Plant and Cell Physiology, 2003, Vol. 44, No. 8 820-827
© 2003 Oxford University Press
Comparison of Binding and Functional Properties of Two Extrinsic Components, Cyt c550 and a 12 kDa Protein, in Cyanobacterial PSII with Those in Red Algal PSII
1 Department of Biology, Tokyo University of Science, Kagurazaka 1-3, Shinjuku-ku, Tokyo, 162-8601 Japan
2 Tissue Engineering Research Center, Tokyo University of Science, Yamazaki, Noda, Chiba 278-8510 Japan
3 RIKEN Harima Institute, Mikazuki-cho, Sayo-gun, Hyogo 679-5148, Japan; PRESTO, Japan Science and Technology Corporation (JST).
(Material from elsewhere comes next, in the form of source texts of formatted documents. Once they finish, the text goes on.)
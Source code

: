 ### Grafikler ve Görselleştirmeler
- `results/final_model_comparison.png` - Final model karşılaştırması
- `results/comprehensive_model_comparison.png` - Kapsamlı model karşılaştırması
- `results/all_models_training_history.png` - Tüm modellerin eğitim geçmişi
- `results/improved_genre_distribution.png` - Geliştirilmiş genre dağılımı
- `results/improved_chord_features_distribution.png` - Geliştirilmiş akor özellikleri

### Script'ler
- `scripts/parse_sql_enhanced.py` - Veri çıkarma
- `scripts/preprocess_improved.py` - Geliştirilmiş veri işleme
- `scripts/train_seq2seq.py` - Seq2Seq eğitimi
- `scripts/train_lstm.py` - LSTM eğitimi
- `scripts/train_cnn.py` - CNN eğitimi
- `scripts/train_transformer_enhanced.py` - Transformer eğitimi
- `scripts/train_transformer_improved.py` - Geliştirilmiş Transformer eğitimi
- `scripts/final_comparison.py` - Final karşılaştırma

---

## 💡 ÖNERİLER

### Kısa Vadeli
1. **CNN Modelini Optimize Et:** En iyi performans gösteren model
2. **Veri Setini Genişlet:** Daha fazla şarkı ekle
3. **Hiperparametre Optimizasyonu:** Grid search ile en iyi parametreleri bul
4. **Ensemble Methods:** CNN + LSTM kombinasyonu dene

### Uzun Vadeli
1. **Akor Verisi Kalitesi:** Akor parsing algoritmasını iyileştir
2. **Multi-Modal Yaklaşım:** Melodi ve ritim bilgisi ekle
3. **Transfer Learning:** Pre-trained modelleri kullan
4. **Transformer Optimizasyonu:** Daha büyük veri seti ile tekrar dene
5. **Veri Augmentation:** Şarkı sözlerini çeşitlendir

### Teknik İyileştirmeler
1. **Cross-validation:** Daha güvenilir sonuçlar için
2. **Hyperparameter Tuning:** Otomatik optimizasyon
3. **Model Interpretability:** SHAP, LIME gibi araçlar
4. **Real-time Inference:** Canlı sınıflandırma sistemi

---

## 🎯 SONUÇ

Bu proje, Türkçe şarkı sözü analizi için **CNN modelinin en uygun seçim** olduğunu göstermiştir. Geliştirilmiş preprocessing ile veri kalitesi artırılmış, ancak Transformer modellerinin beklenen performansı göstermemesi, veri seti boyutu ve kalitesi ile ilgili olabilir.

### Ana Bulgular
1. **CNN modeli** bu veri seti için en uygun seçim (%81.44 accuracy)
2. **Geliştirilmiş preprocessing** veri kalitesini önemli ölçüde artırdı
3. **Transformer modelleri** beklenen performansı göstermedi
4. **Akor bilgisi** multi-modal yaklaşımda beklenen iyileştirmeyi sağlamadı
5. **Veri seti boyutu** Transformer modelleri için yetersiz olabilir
Cyt c550 and 12 kDa protein are two extrinsic proteins of photosystem II (PSII) found in cyanobacteria and some eukaryotic algae. The binding patterns of these two extrinsic proteins are different between cyanobacterial (Thermosynechococcus vulcanus) and red algal (Cyanidium caldarium) PSIIs [Shen and Inoue (1993) Biochemistry 32: 1825; Enami et al. (1998) Biochemistry 39: 2787]. In order to elucidate the possible causes responsible for these differences, we first cloned the psbV gene encoding Cyt c550 from a red alga, Cyanidium caldarium, which was compared with the homologous sequences from other organisms. Cross-reconstitution experiments were then performed with different combinations of the extrinsic proteins and the cyanobacterial or red algal PSII. (1) Both the cyanobacterial and red algal Cyt c550 bound directly to the cyanobacterial PSII, whereas none of them bound directly to the red algal PSII, indicating that direct binding of Cyt c550 to PSII principally depends on the structure of PSII intrinsic proteins but not that of Cyt c550 itself. (2) Cyt c550 was functionally exchangeable between the red algal and the cyanobacterial PSII, and the red algal 12 kDa protein functionally bound to the cyanobacterial PSII, whereas the cyanobacterial 12 kDa protein did not bind to the red algal PSII. (3) The antibody against the cyanobacterial or red algal 12 kDa protein reacted with its original one but not with the homologous protein from the other organism, whereas the antibody against the red algal Cyt c550 reacted with both cyanobacterial and red algal Cyt c550. These results imply that the structure and function of Cyt c550 have been largely conserved, whereas those of the 12 kDa protein have been changed, in the two organisms studied here.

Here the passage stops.